A total of 18 randomised controlled trials (RCTs) met the inclusion criteria. However, only 16 RCTs (six parallel and 10 crossover) reported sufficient data to be included in the meta-analyses. The total number of patients was unclear, but sample sizes ranged from 8 to 221. No evidence of publication bias was found.
The main analysis found a significant overall effect size of 0.42 (95% CI 0.20 to 0.63) across all trial designs. Significant heterogeneity was reported. Effect sizes were similar when trials were grouped by design (crossover d=0.44, 95% CI 0.27 to 0.60; parallel d=0.36, 95% CI -0.17 to 0.88), although the crossover trials displayed a significant effect. Substantial heterogeneity was reported within the parallel group trials.
Subgroup analysis according to rater (self versus observer) based on seven trials which reported both self and observer rated outcomes. It was reported that the effect sizes in each subgroup were significantly different from zero, but there were no significant differences between self and observer ratings. Significant heterogeneity was noted on in the observer rating subgroup.

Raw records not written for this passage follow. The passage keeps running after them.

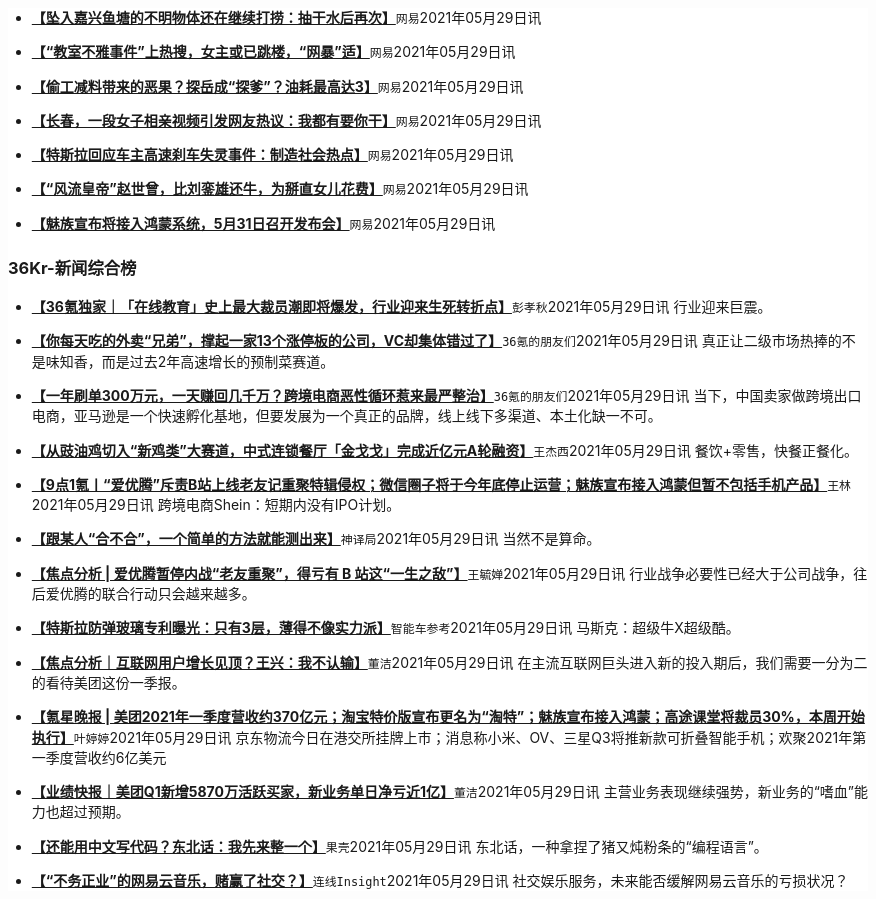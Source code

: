 - [**【坠入嘉兴鱼塘的不明物体还在继续打捞：抽干水后再次】**](https://www.163.com/dy/article/GB4C02HU0512D3VJ.html)`网易`2021年05月29日讯 

- [**【“教室不雅事件”上热搜，女主或已跳楼，“网暴”适】**](https://www.163.com/dy/article/GB04TDOM0536TVS8.html)`网易`2021年05月29日讯 

- [**【偷工减料带来的恶果？探岳成“探爹”？油耗最高达3】**](https://www.163.com/dy/article/GB0IU0LD05278AAH.html)`网易`2021年05月29日讯 

- [**【长春，一段女子相亲视频引发网友热议：我都有要你干】**](https://v.163.com/paike/VG2QU5QMN/VI8S0J4TN.html)`网易`2021年05月29日讯 

- [**【特斯拉回应车主高速刹车失灵事件：制造社会热点】**](https://www.163.com/tech/article/GB2TO8VC00097U7T.html)`网易`2021年05月29日讯 

- [**【“风流皇帝”赵世曾，比刘銮雄还牛，为掰直女儿花费】**](https://www.163.com/dy/article/GB3FAISS05527WEV.html)`网易`2021年05月29日讯 

- [**【魅族宣布将接入鸿蒙系统，5月31日召开发布会】**](https://www.163.com/dy/article/GB3HQP6C0514R9P4.html)`网易`2021年05月29日讯 

### 36Kr-新闻综合榜

- [**【36氪独家｜「在线教育」史上最大裁员潮即将爆发，行业迎来生死转折点】**](https://36kr.com/p/1242832911568137)`彭孝秋`2021年05月29日讯 行业迎来巨震。

- [**【你每天吃的外卖“兄弟”，撑起一家13个涨停板的公司，VC却集体错过了】**](https://36kr.com/p/1243761085025545)`36氪的朋友们`2021年05月29日讯 真正让二级市场热捧的不是味知香，而是过去2年高速增长的预制菜赛道。

- [**【一年刷单300万元，一天赚回几千万？跨境电商恶性循环惹来最严整治】**](https://36kr.com/p/1243890068933897)`36氪的朋友们`2021年05月29日讯 当下，中国卖家做跨境出口电商，亚马逊是一个快速孵化基地，但要发展为一个真正的品牌，线上线下多渠道、本土化缺一不可。

- [**【从豉油鸡切入“新鸡类”大赛道，中式连锁餐厅「金戈戈」完成近亿元A轮融资】**](https://36kr.com/p/1243692228594949)`王杰西`2021年05月29日讯 餐饮+零售，快餐正餐化。

- [**【9点1氪丨“爱优腾”斥责B站上线老友记重聚特辑侵权；微信圈子将于今年底停止运营；魅族宣布接入鸿蒙但暂不包括手机产品】**](https://36kr.com/p/1244779799750150)`王林`2021年05月29日讯 跨境电商Shein：短期内没有IPO计划。

- [**【跟某人“合不合”，一个简单的方法就能测出来】**](https://36kr.com/p/1232926465217155)`神译局`2021年05月29日讯 当然不是算命。

- [**【焦点分析 | 爱优腾暂停内战“老友重聚”，得亏有 B 站这“一生之敌”】**](https://36kr.com/p/1244095805607173)`王毓婵`2021年05月29日讯 行业战争必要性已经大于公司战争，往后爱优腾的联合行动只会越来越多。

- [**【特斯拉防弹玻璃专利曝光：只有3层，薄得不像实力派】**](https://36kr.com/p/1243728532589568)`智能车参考`2021年05月29日讯 马斯克：超级牛X超级酷。

- [**【焦点分析｜互联网用户增长见顶？王兴：我不认输】**](https://36kr.com/p/1243932154301448)`董洁`2021年05月29日讯 在主流互联网巨头进入新的投入期后，我们需要一分为二的看待美团这份一季报。

- [**【氪星晚报 | 美团2021年一季度营收约370亿元；淘宝特价版宣布更名为“淘特”；魅族宣布接入鸿蒙；高途课堂将裁员30%，本周开始执行】**](https://36kr.com/p/1243950531054601)`叶婷婷`2021年05月29日讯 京东物流今日在港交所挂牌上市；消息称小米、OV、三星Q3将推新款可折叠智能手机；欢聚2021年第一季度营收约6亿美元

- [**【业绩快报｜美团Q1新增5870万活跃买家，新业务单日净亏近1亿】**](https://36kr.com/p/1243859484920836)`董洁`2021年05月29日讯 主营业务表现继续强势，新业务的“嗜血”能力也超过预期。

- [**【还能用中文写代码？东北话：我先来整一个】**](https://36kr.com/p/1243834320522243)`果壳`2021年05月29日讯 东北话，一种拿捏了猪又炖粉条的“编程语言”。

- [**【“不务正业”的网易云音乐，赌赢了社交？】**](https://36kr.com/p/1244032991922441)`连线Insight`2021年05月29日讯 社交娱乐服务，未来能否缓解网易云音乐的亏损状况？
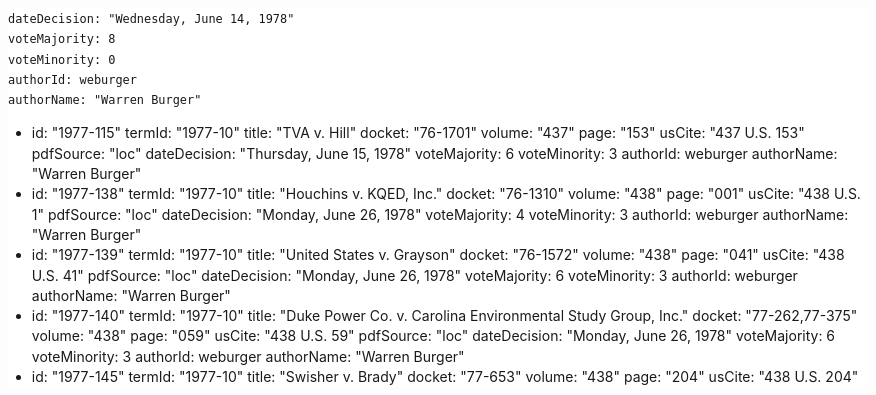     dateDecision: "Wednesday, June 14, 1978"
    voteMajority: 8
    voteMinority: 0
    authorId: weburger
    authorName: "Warren Burger"
  - id: "1977-115"
    termId: "1977-10"
    title: "TVA v. Hill"
    docket: "76-1701"
    volume: "437"
    page: "153"
    usCite: "437 U.S. 153"
    pdfSource: "loc"
    dateDecision: "Thursday, June 15, 1978"
    voteMajority: 6
    voteMinority: 3
    authorId: weburger
    authorName: "Warren Burger"
  - id: "1977-138"
    termId: "1977-10"
    title: "Houchins v. KQED, Inc."
    docket: "76-1310"
    volume: "438"
    page: "001"
    usCite: "438 U.S. 1"
    pdfSource: "loc"
    dateDecision: "Monday, June 26, 1978"
    voteMajority: 4
    voteMinority: 3
    authorId: weburger
    authorName: "Warren Burger"
  - id: "1977-139"
    termId: "1977-10"
    title: "United States v. Grayson"
    docket: "76-1572"
    volume: "438"
    page: "041"
    usCite: "438 U.S. 41"
    pdfSource: "loc"
    dateDecision: "Monday, June 26, 1978"
    voteMajority: 6
    voteMinority: 3
    authorId: weburger
    authorName: "Warren Burger"
  - id: "1977-140"
    termId: "1977-10"
    title: "Duke Power Co. v. Carolina Environmental Study Group, Inc."
    docket: "77-262,77-375"
    volume: "438"
    page: "059"
    usCite: "438 U.S. 59"
    pdfSource: "loc"
    dateDecision: "Monday, June 26, 1978"
    voteMajority: 6
    voteMinority: 3
    authorId: weburger
    authorName: "Warren Burger"
  - id: "1977-145"
    termId: "1977-10"
    title: "Swisher v. Brady"
    docket: "77-653"
    volume: "438"
    page: "204"
    usCite: "438 U.S. 204"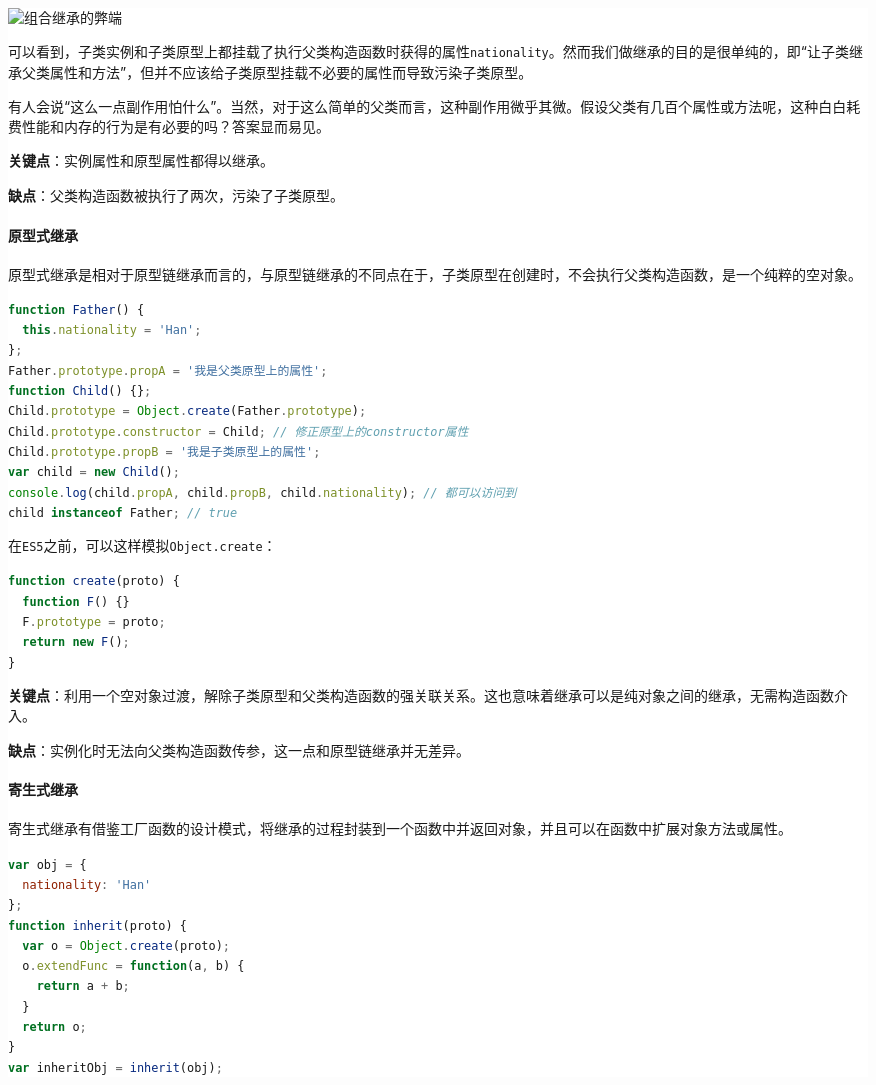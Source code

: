 ![组合继承的弊端](http://qncdn.wbjiang.cn/%E7%BB%84%E5%90%88%E7%BB%A7%E6%89%BF%E7%9A%84%E5%BC%8A%E7%AB%AF.png)

可以看到，子类实例和子类原型上都挂载了执行父类构造函数时获得的属性`nationality`。然而我们做继承的目的是很单纯的，即“让子类继承父类属性和方法”，但并不应该给子类原型挂载不必要的属性而导致污染子类原型。

有人会说“这么一点副作用怕什么”。当然，对于这么简单的父类而言，这种副作用微乎其微。假设父类有几百个属性或方法呢，这种白白耗费性能和内存的行为是有必要的吗？答案显而易见。

**关键点**：实例属性和原型属性都得以继承。

**缺点**：父类构造函数被执行了两次，污染了子类原型。

#### 原型式继承

原型式继承是相对于原型链继承而言的，与原型链继承的不同点在于，子类原型在创建时，不会执行父类构造函数，是一个纯粹的空对象。

```javascript
function Father() {
  this.nationality = 'Han';
};
Father.prototype.propA = '我是父类原型上的属性';
function Child() {};
Child.prototype = Object.create(Father.prototype);
Child.prototype.constructor = Child; // 修正原型上的constructor属性
Child.prototype.propB = '我是子类原型上的属性';
var child = new Child();
console.log(child.propA, child.propB, child.nationality); // 都可以访问到
child instanceof Father; // true
```

在`ES5`之前，可以这样模拟`Object.create`：

```javascript
function create(proto) {
  function F() {}
  F.prototype = proto;
  return new F();
}
```

**关键点**：利用一个空对象过渡，解除子类原型和父类构造函数的强关联关系。这也意味着继承可以是纯对象之间的继承，无需构造函数介入。

**缺点**：实例化时无法向父类构造函数传参，这一点和原型链继承并无差异。

#### 寄生式继承

寄生式继承有借鉴工厂函数的设计模式，将继承的过程封装到一个函数中并返回对象，并且可以在函数中扩展对象方法或属性。

```javascript
var obj = {
  nationality: 'Han'
};
function inherit(proto) {
  var o = Object.create(proto);
  o.extendFunc = function(a, b) {
    return a + b;
  }
  return o;
}
var inheritObj = inherit(obj);
```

Meta-regression found no significant effect of mean daily dose of methylphenidate on attention-deficit and hyperactivity disorder symptoms. The fail-safe N required to nullify the overall effect was 144 trials. The exclusion sensitivity plot found the overall effect size did not change significantly with exclusion of any single trial; some trials reduced the degree of heterogeneity.
The post-hoc analyses found no significant impact of treatment duration on effect size; there was also no change to the overall results when analysing patients with co-morbid substance abuse.